Your task:
The entries below should be given again exactly, minus their pictures.

(Document images with source code)

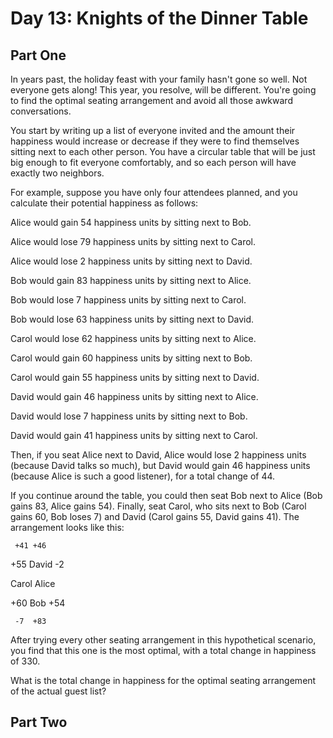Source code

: Day 13: Knights of the Dinner Table
===================================

Part One
--------

In years past, the holiday feast with your family hasn't gone so well. Not everyone gets along! This year, you resolve, will be different. You're going to find the optimal seating arrangement and avoid all those awkward conversations.

You start by writing up a list of everyone invited and the amount their happiness would increase or decrease if they were to find themselves sitting next to each other person. You have a circular table that will be just big enough to fit everyone comfortably, and so each person will have exactly two neighbors.

For example, suppose you have only four attendees planned, and you calculate their potential happiness as follows:

Alice would gain 54 happiness units by sitting next to Bob.

Alice would lose 79 happiness units by sitting next to Carol.

Alice would lose 2 happiness units by sitting next to David.

Bob would gain 83 happiness units by sitting next to Alice.

Bob would lose 7 happiness units by sitting next to Carol.

Bob would lose 63 happiness units by sitting next to David.

Carol would lose 62 happiness units by sitting next to Alice.

Carol would gain 60 happiness units by sitting next to Bob.

Carol would gain 55 happiness units by sitting next to David.

David would gain 46 happiness units by sitting next to Alice.

David would lose 7 happiness units by sitting next to Bob.

David would gain 41 happiness units by sitting next to Carol.

Then, if you seat Alice next to David, Alice would lose 2 happiness units (because David talks so much), but David would gain 46 happiness units (because Alice is such a good listener), for a total change of 44.

If you continue around the table, you could then seat Bob next to Alice (Bob gains 83, Alice gains 54). Finally, seat Carol, who sits next to Bob (Carol gains 60, Bob loses 7) and David (Carol gains 55, David gains 41). The arrangement looks like this:

     +41 +46

+55   David    -2

Carol       Alice

+60    Bob    +54

     -7  +83

After trying every other seating arrangement in this hypothetical scenario, you find that this one is the most optimal, with a total change in happiness of 330.

What is the total change in happiness for the optimal seating arrangement of the actual guest list?


Part Two
--------
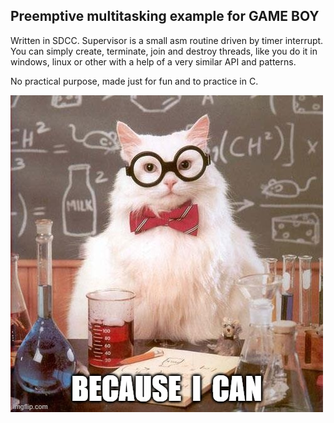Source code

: Preemptive multitasking example for GAME BOY
--------------------------------------------

Written in SDCC. Supervisor is a small asm routine driven by timer interrupt. 
You can simply create, terminate, join and destroy threads, like you do it in 
windows, linux or other with a help of a very similar API and patterns.

No practical purpose, made just for fun and to practice in C.

![because i can](/logo.png)
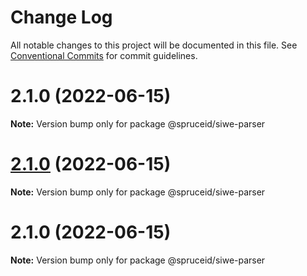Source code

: # Change Log

All notable changes to this project will be documented in this file.
See [Conventional Commits](https://conventionalcommits.org) for commit guidelines.

# 2.1.0 (2022-06-15)

**Note:** Version bump only for package @spruceid/siwe-parser





# [2.1.0](https://github.com/spruceid/siwe/compare/@spruceid/siwe-parser@2.1.0...@spruceid/siwe-parser@2.1.0) (2022-06-15)

**Note:** Version bump only for package @spruceid/siwe-parser





# 2.1.0 (2022-06-15)

**Note:** Version bump only for package @spruceid/siwe-parser
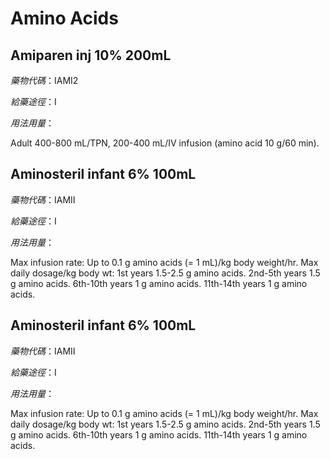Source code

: # Amino Acids

## Amiparen inj 10% 200mL

*藥物代碼*：IAMI2

*給藥途徑*：I

*用法用量*：

Adult 400-800 mL/TPN, 200-400 mL/IV infusion (amino acid 10 g/60 min).

## Aminosteril infant 6% 100mL

*藥物代碼*：IAMII

*給藥途徑*：I

*用法用量*：

Max infusion rate: Up to 0.1 g amino acids (= 1 mL)/kg body weight/hr. Max daily dosage/kg body wt: 1st years 1.5-2.5 g amino acids. 2nd-5th years 1.5 g amino acids. 6th-10th years 1 g amino acids. 11th-14th years 1 g amino acids.

## Aminosteril infant 6% 100mL

*藥物代碼*：IAMII

*給藥途徑*：I

*用法用量*：

Max infusion rate: Up to 0.1 g amino acids (= 1 mL)/kg body weight/hr. Max daily dosage/kg body wt: 1st years 1.5-2.5 g amino acids. 2nd-5th years 1.5 g amino acids. 6th-10th years 1 g amino acids. 11th-14th years 1 g amino acids.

Exercise answer:
Source code

: Day 13: Knights of the Dinner Table
===================================

Part One
--------

In years past, the holiday feast with your family hasn't gone so well. Not everyone gets along! This year, you resolve, will be different. You're going to find the optimal seating arrangement and avoid all those awkward conversations.

You start by writing up a list of everyone invited and the amount their happiness would increase or decrease if they were to find themselves sitting next to each other person. You have a circular table that will be just big enough to fit everyone comfortably, and so each person will have exactly two neighbors.

For example, suppose you have only four attendees planned, and you calculate their potential happiness as follows:

Alice would gain 54 happiness units by sitting next to Bob.

Alice would lose 79 happiness units by sitting next to Carol.

Alice would lose 2 happiness units by sitting next to David.

Bob would gain 83 happiness units by sitting next to Alice.

Bob would lose 7 happiness units by sitting next to Carol.

Bob would lose 63 happiness units by sitting next to David.

Carol would lose 62 happiness units by sitting next to Alice.

Carol would gain 60 happiness units by sitting next to Bob.

Carol would gain 55 happiness units by sitting next to David.

David would gain 46 happiness units by sitting next to Alice.

David would lose 7 happiness units by sitting next to Bob.

David would gain 41 happiness units by sitting next to Carol.

Then, if you seat Alice next to David, Alice would lose 2 happiness units (because David talks so much), but David would gain 46 happiness units (because Alice is such a good listener), for a total change of 44.

If you continue around the table, you could then seat Bob next to Alice (Bob gains 83, Alice gains 54). Finally, seat Carol, who sits next to Bob (Carol gains 60, Bob loses 7) and David (Carol gains 55, David gains 41). The arrangement looks like this:

     +41 +46

+55   David    -2

Carol       Alice

+60    Bob    +54

     -7  +83

After trying every other seating arrangement in this hypothetical scenario, you find that this one is the most optimal, with a total change in happiness of 330.

What is the total change in happiness for the optimal seating arrangement of the actual guest list?


Part Two
--------
Source code

: Preemptive multitasking example for GAME BOY
--------------------------------------------

Written in SDCC. Supervisor is a small asm routine driven by timer interrupt. 
You can simply create, terminate, join and destroy threads, like you do it in 
windows, linux or other with a help of a very similar API and patterns.

No practical purpose, made just for fun and to practice in C.

![because i can](/logo.png)
Source code

: # Change Log

All notable changes to this project will be documented in this file.
See [Conventional Commits](https://conventionalcommits.org) for commit guidelines.

# 2.1.0 (2022-06-15)

**Note:** Version bump only for package @spruceid/siwe-parser





# [2.1.0](https://github.com/spruceid/siwe/compare/@spruceid/siwe-parser@2.1.0...@spruceid/siwe-parser@2.1.0) (2022-06-15)

**Note:** Version bump only for package @spruceid/siwe-parser





# 2.1.0 (2022-06-15)

**Note:** Version bump only for package @spruceid/siwe-parser
Source code

: # Amino Acids

## Amiparen inj 10% 200mL

*藥物代碼*：IAMI2

*給藥途徑*：I

*用法用量*：

Adult 400-800 mL/TPN, 200-400 mL/IV infusion (amino acid 10 g/60 min).

## Aminosteril infant 6% 100mL

*藥物代碼*：IAMII

*給藥途徑*：I

*用法用量*：

Max infusion rate: Up to 0.1 g amino acids (= 1 mL)/kg body weight/hr. Max daily dosage/kg body wt: 1st years 1.5-2.5 g amino acids. 2nd-5th years 1.5 g amino acids. 6th-10th years 1 g amino acids. 11th-14th years 1 g amino acids.

## Aminosteril infant 6% 100mL

*藥物代碼*：IAMII

*給藥途徑*：I

*用法用量*：

Max infusion rate: Up to 0.1 g amino acids (= 1 mL)/kg body weight/hr. Max daily dosage/kg body wt: 1st years 1.5-2.5 g amino acids. 2nd-5th years 1.5 g amino acids. 6th-10th years 1 g amino acids. 11th-14th years 1 g amino acids.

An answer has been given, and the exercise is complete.